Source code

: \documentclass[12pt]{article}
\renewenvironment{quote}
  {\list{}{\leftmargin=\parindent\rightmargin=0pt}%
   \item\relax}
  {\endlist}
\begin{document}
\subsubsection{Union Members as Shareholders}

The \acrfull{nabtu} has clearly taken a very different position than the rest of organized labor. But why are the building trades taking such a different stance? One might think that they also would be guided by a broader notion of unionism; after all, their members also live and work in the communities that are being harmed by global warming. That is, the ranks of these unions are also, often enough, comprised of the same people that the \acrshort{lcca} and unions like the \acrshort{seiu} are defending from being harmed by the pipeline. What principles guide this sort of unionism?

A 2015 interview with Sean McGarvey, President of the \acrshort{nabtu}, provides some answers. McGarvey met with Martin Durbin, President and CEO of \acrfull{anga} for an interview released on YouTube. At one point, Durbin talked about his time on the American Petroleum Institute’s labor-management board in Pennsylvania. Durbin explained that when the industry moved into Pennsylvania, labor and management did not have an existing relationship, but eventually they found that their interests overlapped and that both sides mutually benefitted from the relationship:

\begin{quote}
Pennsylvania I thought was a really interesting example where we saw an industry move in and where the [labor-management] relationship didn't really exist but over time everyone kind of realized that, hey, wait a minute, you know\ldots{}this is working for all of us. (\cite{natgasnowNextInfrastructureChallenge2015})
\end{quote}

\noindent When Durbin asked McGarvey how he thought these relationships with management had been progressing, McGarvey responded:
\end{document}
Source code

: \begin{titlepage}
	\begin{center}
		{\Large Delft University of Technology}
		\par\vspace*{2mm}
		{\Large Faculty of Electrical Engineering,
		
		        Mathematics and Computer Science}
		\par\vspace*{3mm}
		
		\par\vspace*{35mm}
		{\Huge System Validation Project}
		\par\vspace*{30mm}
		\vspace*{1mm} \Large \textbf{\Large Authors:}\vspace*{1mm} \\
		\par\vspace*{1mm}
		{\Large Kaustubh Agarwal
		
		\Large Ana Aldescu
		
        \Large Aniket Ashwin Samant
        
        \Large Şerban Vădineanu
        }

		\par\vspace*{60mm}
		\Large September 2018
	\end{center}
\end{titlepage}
========================================================================
→ Work instruction
For every line above that holds the word "McGarvey", report the whole line.

→ Expected answer
A 2015 interview with Sean McGarvey, President of the \acrshort{nabtu}, provides some answers. McGarvey met with Martin Durbin, President and CEO of \acrfull{anga} for an interview released on YouTube. At one point, Durbin talked about his time on the American Petroleum Institute’s labor-management board in Pennsylvania. Durbin explained that when the industry moved into Pennsylvania, labor and management did not have an existing relationship, but eventually they found that their interests overlapped and that both sides mutually benefitted from the relationship:
\noindent When Durbin asked McGarvey how he thought these relationships with management had been progressing, McGarvey responded:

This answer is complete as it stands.